Benchmarks are often hailed as a hallmark of success. They're a famous way to measure progress, whether it's hitting the sub-4-minute mile or the ability to excel on standardized tests. In the context of artificial intelligence (ai), benchmarks are the most common method to evaluate the capability of a model. Industry leaders like OpenAI, Anthropic, Meta, Google, etc. They compete in a race to outdo each other with superior benchmark scores. However, recent research studies and industry complaints are casting doubt on whether common benchmarks truly capture the essence of a model's capability.

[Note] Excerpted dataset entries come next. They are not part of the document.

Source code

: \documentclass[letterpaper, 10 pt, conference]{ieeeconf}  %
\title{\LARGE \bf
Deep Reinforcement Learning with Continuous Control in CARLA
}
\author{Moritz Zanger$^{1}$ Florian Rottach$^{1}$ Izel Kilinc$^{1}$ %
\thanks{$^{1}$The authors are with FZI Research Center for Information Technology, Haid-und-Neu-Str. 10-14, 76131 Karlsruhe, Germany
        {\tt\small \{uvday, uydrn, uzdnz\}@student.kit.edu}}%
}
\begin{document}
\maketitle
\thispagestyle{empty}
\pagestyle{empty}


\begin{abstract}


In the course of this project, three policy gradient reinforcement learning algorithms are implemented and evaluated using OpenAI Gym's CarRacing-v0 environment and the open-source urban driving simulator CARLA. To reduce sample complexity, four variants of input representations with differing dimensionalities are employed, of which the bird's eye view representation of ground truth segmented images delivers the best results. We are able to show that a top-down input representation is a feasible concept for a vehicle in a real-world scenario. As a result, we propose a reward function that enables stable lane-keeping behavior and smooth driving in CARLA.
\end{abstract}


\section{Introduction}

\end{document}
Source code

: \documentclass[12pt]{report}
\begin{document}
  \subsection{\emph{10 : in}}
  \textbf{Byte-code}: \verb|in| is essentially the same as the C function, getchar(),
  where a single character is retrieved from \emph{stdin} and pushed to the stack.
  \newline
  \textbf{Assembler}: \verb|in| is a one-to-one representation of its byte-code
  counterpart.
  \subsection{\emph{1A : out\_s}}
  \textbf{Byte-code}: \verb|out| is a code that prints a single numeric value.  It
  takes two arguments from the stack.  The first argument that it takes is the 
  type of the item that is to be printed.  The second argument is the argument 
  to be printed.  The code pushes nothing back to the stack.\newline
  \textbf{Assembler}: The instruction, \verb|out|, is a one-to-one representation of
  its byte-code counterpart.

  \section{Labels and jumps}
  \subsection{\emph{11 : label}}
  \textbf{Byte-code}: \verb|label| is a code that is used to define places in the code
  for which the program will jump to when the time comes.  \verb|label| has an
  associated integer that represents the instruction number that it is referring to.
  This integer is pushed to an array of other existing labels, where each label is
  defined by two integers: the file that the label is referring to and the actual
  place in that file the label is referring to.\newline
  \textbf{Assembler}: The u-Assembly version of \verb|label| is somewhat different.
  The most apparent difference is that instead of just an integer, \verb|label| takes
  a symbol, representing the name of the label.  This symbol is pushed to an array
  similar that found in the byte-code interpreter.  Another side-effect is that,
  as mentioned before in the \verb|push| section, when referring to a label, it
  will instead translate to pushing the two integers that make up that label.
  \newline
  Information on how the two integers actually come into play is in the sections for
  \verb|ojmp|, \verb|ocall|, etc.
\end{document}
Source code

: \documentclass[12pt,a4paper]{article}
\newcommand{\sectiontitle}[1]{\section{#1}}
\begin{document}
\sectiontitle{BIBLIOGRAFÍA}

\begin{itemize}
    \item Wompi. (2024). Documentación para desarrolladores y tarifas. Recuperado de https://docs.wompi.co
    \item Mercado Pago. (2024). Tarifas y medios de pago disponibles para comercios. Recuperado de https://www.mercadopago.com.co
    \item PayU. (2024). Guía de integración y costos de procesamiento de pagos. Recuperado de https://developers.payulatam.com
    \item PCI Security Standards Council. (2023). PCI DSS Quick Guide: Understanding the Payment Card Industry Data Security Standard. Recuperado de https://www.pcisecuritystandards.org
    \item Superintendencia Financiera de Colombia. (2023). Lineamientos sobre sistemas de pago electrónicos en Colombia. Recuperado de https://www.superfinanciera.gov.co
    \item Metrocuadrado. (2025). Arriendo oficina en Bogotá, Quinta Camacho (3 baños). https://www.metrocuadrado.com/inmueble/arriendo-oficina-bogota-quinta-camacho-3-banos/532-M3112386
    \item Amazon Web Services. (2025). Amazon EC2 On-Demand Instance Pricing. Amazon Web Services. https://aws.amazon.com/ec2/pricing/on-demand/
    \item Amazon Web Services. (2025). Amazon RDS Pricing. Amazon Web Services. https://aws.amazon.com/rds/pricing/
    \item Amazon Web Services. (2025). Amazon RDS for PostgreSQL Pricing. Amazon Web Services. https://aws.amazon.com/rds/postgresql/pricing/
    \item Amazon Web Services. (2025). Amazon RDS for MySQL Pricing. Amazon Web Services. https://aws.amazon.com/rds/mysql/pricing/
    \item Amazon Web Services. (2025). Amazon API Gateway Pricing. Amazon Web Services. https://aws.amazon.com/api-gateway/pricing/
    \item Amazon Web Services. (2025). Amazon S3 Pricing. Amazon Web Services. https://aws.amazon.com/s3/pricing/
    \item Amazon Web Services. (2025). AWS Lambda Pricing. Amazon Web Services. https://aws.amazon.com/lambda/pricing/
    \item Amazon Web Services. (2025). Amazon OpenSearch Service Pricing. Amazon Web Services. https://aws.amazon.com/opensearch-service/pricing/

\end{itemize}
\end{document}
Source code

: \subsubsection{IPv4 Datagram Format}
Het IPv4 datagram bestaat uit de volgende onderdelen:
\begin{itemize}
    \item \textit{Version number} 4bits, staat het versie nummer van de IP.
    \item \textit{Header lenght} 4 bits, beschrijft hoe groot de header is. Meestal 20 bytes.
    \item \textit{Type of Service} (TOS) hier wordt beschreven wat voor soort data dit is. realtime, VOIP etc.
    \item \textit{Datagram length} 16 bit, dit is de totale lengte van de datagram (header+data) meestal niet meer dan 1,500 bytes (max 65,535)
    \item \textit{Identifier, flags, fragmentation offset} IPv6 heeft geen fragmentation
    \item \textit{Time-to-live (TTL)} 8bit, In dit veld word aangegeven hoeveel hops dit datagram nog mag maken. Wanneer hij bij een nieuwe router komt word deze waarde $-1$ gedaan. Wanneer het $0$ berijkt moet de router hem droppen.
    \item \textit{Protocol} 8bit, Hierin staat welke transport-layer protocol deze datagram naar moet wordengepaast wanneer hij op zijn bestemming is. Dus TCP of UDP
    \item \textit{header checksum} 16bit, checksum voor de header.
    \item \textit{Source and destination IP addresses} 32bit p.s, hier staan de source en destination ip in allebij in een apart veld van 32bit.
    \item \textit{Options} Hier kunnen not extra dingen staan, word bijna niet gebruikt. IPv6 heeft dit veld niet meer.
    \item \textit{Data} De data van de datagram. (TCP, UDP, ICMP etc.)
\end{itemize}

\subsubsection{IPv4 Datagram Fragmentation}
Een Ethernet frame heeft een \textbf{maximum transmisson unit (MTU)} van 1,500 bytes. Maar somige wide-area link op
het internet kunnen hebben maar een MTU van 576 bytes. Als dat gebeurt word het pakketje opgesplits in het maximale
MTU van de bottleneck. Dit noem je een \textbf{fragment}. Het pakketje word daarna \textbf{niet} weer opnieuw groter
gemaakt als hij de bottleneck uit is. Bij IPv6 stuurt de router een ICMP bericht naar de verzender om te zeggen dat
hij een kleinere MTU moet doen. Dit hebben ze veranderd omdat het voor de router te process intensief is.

Emerging research points to the likelihood that some models' training sets have been contaminated with the same data they are being tested on, raising questions about the authenticity of their baseline scores that reflect true understanding. Just like in movies where actors may play doctors or scientists, they deliver the lines without really understanding the underlying concepts. When Cillian Murphy played famous physicist J. Robert Oppenheimer in the movie Oppenheimer, she probably didn't understand the complex physical theories he was talking about. Although benchmarks are intended to evaluate a model's capabilities, do they really do so if, as an actor, the model has memorized them?
Recent findings from the University of Arizona have found that GPT-4 is contaminated with AG News, WNLI and XSum data sets that discredit its associated benchmarks.(1). Additionally, researchers from the University of Science and technology of China found that when they implemented their “polling” technique on the popular MMLU Benchmark (2)the results decreased dramatically.
His probing techniques included a series of methods intended to challenge the model's understanding of the question when it is posed in different ways with different answer options, but the same correct answer. Examples of probing techniques consisted of: paraphrasing questions, paraphrasing options, permuting options, adding additional context to questions, and adding a new option to reference questions.
From the graph below, it can be deduced that although each model tested performed well on the unaltered “vanilla” MMLU benchmark, when probing techniques were added to different sections of the benchmark (LU, PS, DK, All ) did not perform as strongly. .
This evolving situation prompts a reevaluation of how ai models are evaluated. The need for benchmarks that reliably demonstrate capabilities and anticipate data contamination and memorization issues is becoming evident.
As models continue to evolve and are updated to potentially include benchmark data in their training sets, benchmarks will have an inherently short lifespan. Additionally, model context windows are increasing rapidly, allowing more context to be included in the model response. The larger the context window, the greater the potential impact of contaminated data indirectly biasing the model's learning process, making it biased toward the test examples seen.
To address these challenges, innovative approaches are emerging, such as dynamic benchmarks, which employ tactics such as: altering questions, complicating questions, introducing noise into the question, paraphrasing the question, reversing question polarity, and more. (3).
The following example provides an example of several methods for modifying reference questions (either manually or using a generated language model).
As we move forward, the need to more closely align evaluation methods with real-world applications becomes evident. Establishing benchmarks that accurately reflect practical tasks and challenges will not only provide a truer measure of ai capabilities, but will also guide the development of small language models (SLMs) and ai agents. These specialized models and agents require benchmarks that truly capture their potential to perform practical and useful tasks.